Aviso ao leitor
O texto frequentemente chamado de - Martinho Lutero — “A Escravidão da Vontade” / De Servo Arbitrio - é apresentado aqui como literatura teológica da Reforma Protestante (séc. XVI), escrito no contexto do debate entre Lutero e Erasmo sobre livre-arbítrio, graça, pecado, salvação e soberania divina. Não integra o cânon bíblico nas tradições protestante, católica romana ou ortodoxa, nem deve ser tratado como Escritura ou como norma doutrinária universal. Sua presença nesta biblioteca tem finalidade histórica, teológica e comparativa, ajudando a compreender uma das formulações centrais da teologia reformadora e suas controvérsias internas e externas, sem implicar canonização nem equiparação de autoridade às Escrituras reconhecidas por qualquer tradição cristã.
ATENÇÃO
O escrito de Martinho Lutero, conhecido como A Escravidão da Vontade, deve ser lido com atenção crítica especial, pois é uma obra polêmica, teológica e controversa, escrita no contexto do debate da Reforma contra Erasmo de Roterdã sobre livre-arbítrio, graça, pecado, salvação e soberania divina.
Sua leitura exige cuidado porque o texto apresenta uma argumentação intensa, combativa e fortemente confessional, defendendo que a vontade humana, após a queda, encontra-se incapaz de cooperar por si mesma para a salvação sem a ação soberana da graça de Deus. Embora trate de temas profundamente bíblicos, sua formulação deve ser avaliada com discernimento, pois pode gerar tensões importantes em torno de responsabilidade humana, liberdade, arrependimento, justiça divina, predestinação, evangelização e vida moral.

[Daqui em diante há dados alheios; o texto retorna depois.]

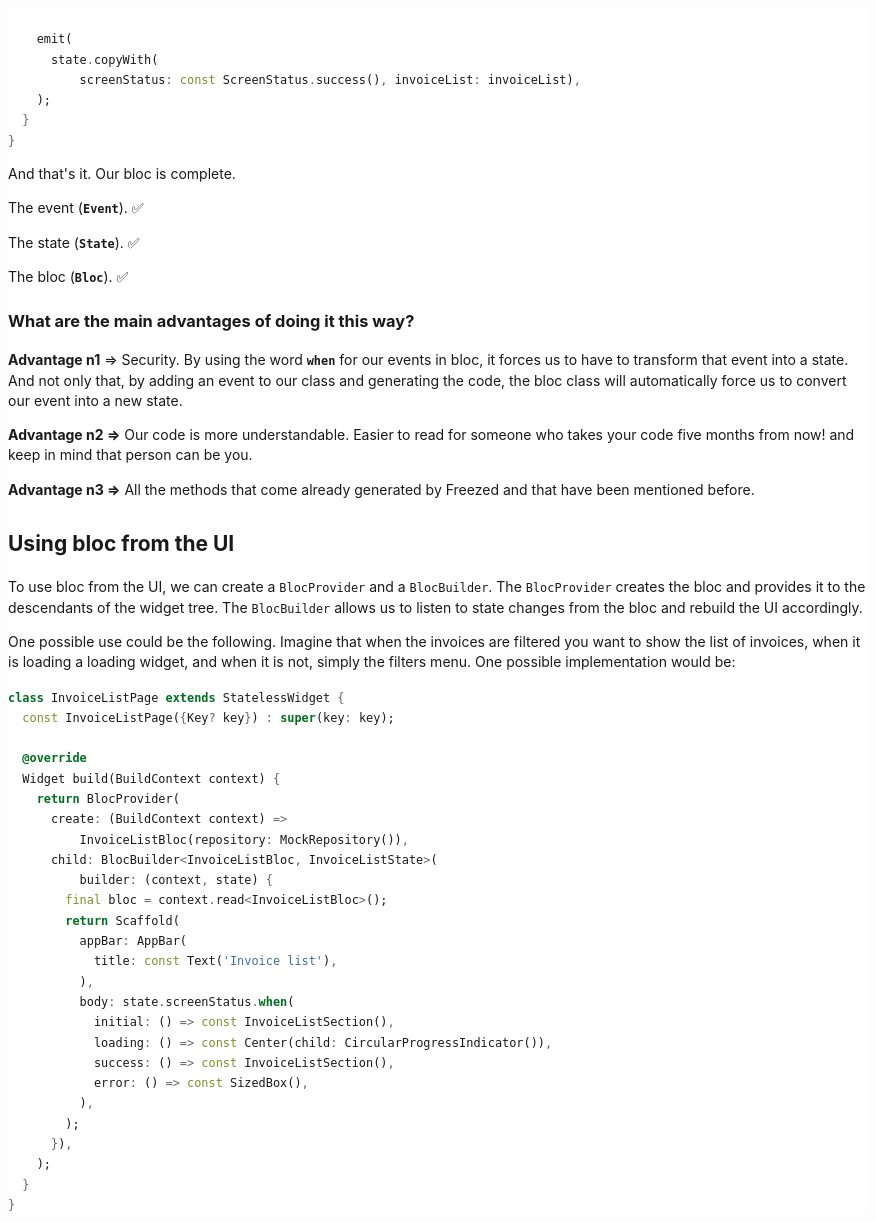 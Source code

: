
 ```dart

    emit(
      state.copyWith(
          screenStatus: const ScreenStatus.success(), invoiceList: invoiceList),
    );
  }
}
```

And that's it. Our bloc is complete.

The event (**`Event`**).  ✅

The state (**`State`**).   ✅

The bloc (**`Bloc`**).  ✅

### What are the main advantages of doing it this way?

**Advantage n1** ⇒ Security. By using the word **`when`** for our events in bloc, it forces us to have to transform that event into a state. And not only that, by adding an event to our class and generating the code, the bloc class will automatically force us to convert our event into a new state.

**Advantage n2 ⇒** Our code is more understandable. Easier to read for someone who takes your code five months from now! and keep in mind that person can be you.

**Advantage n3 ⇒** All the methods that come already generated by Freezed and that have been mentioned before.

## Using bloc from the UI

To use bloc from the UI, we can create a `BlocProvider` and a `BlocBuilder`. The `BlocProvider` creates the bloc and provides it to the descendants of the widget tree. The `BlocBuilder` allows us to listen to state changes from the bloc and rebuild the UI accordingly.

One possible use could be the following. Imagine that when the invoices are filtered you want to show the list of invoices, when it is loading a loading widget, and when it is not, simply the filters menu. One possible implementation would be:

```dart
class InvoiceListPage extends StatelessWidget {
  const InvoiceListPage({Key? key}) : super(key: key);

  @override
  Widget build(BuildContext context) {
    return BlocProvider(
      create: (BuildContext context) =>
          InvoiceListBloc(repository: MockRepository()),
      child: BlocBuilder<InvoiceListBloc, InvoiceListState>(
          builder: (context, state) {
        final bloc = context.read<InvoiceListBloc>();
        return Scaffold(
          appBar: AppBar(
            title: const Text('Invoice list'),
          ),
          body: state.screenStatus.when(
            initial: () => const InvoiceListSection(),
            loading: () => const Center(child: CircularProgressIndicator()),
            success: () => const InvoiceListSection(),
            error: () => const SizedBox(),
          ),
        );
      }),
    );
  }
}

```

Sua preservação nesta biblioteca se dá por alto valor histórico, teológico, documental e crítico, especialmente para compreender a antropologia teológica da Reforma, o conflito entre Lutero e Erasmo e a radicalidade da doutrina luterana da graça. Recomenda-se leitura com discernimento, cautela e filtro rigoroso, distinguindo entre denúncia da autossuficiência humana, ênfase reformadora na graça, polemização contra o livre-arbítrio erasmiano e aquilo que deve ser tomado como fundamento normativo da escritura.
[1] Argumento 2 — Gênesis 8.21: “Porque é mau o desígnio íntimo do homem, desde a sua mocidade…” Ver também Gênesis 6.5: “Era continuamente mau todo desígnio do seu coração [do homem]”.[2] Você procura esquivar-se do sentido evidente desse texto, ao dizer que há uma disposição para o mal na maioria das pessoas, mas que isso não lhes furta a liberdade da vontade.[3] No entanto, Deus fala aqui sobre todos os homens e não somente acerca da maioria deles.[4] Desde o dilúvio Deus está dizendo que não mais trataria os homens conforme eles merecem ser tratados. Se os tratasse assim, nenhum deles seria salvo.[5] Tanto antes quanto após o dilúvio, Deus declarou que todos os homens são maus, e não apenas alguns deles.[6] Você parece considerar o pecado no homem como coisa de pequena importância, como se fosse algo que pudesse ser facilmente corrigido.[7] Entretanto, essa passagem está dizendo que toda a energia da vontade humana está em praticar o mal.[8] Por que você não examina o texto hebraico original?[9] Moisés de fato escreveu: “E viu o Senhor que a maldade do homem se multiplicara sobre a terra, e que era continuamente mau todo desígnio do seu coração” (Gn 6.5).[10] Isso não é meramente uma tendência para o mal. Deus ensina que coisa alguma, senão a malignidade, é concebida ou imaginada pelo homem durante toda a sua vida.[11] No entanto, você poderia retrucar: “Nesse caso, por que Deus dá ao homem tempo para arrepender-se, se o homem não é capaz de arrepender-se?”[12] A resposta, conforme já reiteramos antes, é que o fato de Deus nos dar mandamentos não implica em capacidade para obedecer.[13] Deus nos diz qual é nosso dever, não a fim de provar que podemos observá-lo, mas a fim de humilhar-nos, até que admitamos nossa incapacidade!